In In re D.P., the Supreme Court today holds a father’s appellate challenge of a juvenile court ruling that his conduct put his son at risk of serious harm was mooted by the juvenile court’s later termination of its jurisdiction. But the court also concludes the Court of Appeal has discretion to review the moot case, and it reviews “a variety of factors” that can inform whether to exercise the discretion.
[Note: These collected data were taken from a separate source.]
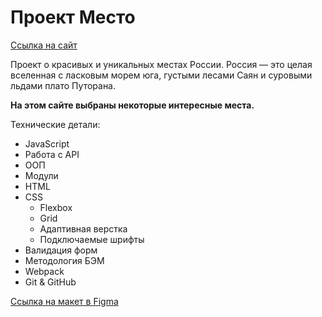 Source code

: # Проект Место

[Ссылка на сайт](https://olgagidion.github.io/mesto)

Проект о красивых и уникальных местах России. Россия — это целая вселенная с ласковым морем юга, густыми лесами Саян и суровыми льдами плато Путорана.

**На этом сайте выбраны некоторые интересные места.**

Технические детали:
* JavaScript
* Работа с API
* ООП
* Модули
* HTML
* CSS
  * Flexbox
  * Grid
  * Адаптивная верстка
  * Подключаемые шрифты
* Валидация форм
* Методология БЭМ
* Webpack
* Git & GitHub

[Ссылка на макет в Figma](https://www.figma.com/file/StZjf8HnoeLdiXS7dYrLAh/JavaScript.-Sprint-4) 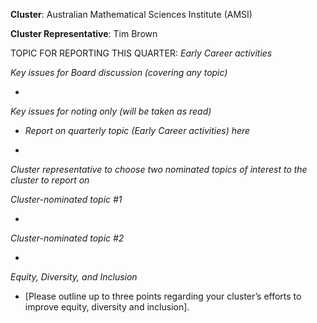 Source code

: **Cluster**: Australian Mathematical Sciences Institute (AMSI)

**Cluster Representative**:	Tim Brown

TOPIC FOR REPORTING THIS QUARTER: *Early Career activities*

*Key issues for Board discussion (covering any topic)*

*


*Key issues for noting only (will be taken as read)*

* _Report on quarterly topic (Early Career activities) here_

* 

*Cluster representative to choose two nominated topics of interest to the cluster to report on*

*Cluster-nominated topic #1*

*	

*Cluster-nominated topic #2*

*	

*Equity, Diversity, and Inclusion*

* [Please outline up to three points regarding your cluster’s efforts to improve equity, diversity and inclusion].

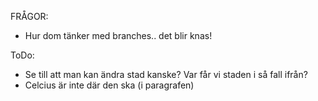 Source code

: FRÅGOR: 
- Hur dom tänker med branches.. det blir knas! 

ToDo: 

- Se till att man kan ändra stad kanske? Var får vi staden i så fall ifrån? 
- Celcius är inte där den ska (i paragrafen)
The court’s unanimous opinion by Justice Goodwin Liu finds mootness because, “[a]lthough a jurisdictional finding that a parent engaged in abuse or neglect of a child is generally stigmatizing, complaining of ‘stigma’ alone is insufficient to sustain an appeal. The stigma must be paired with some effect on the plaintiff’s legal status that is capable of being redressed by a favorable court decision.” The father’s potential future inclusion on the California Child Abuse Central Index is not enough to avoid mootness, the court says. Nonetheless, a “jurisdictional finding . . . based on particularly pernicious or stigmatizing conduct” can be a reason for discretionary appellate review.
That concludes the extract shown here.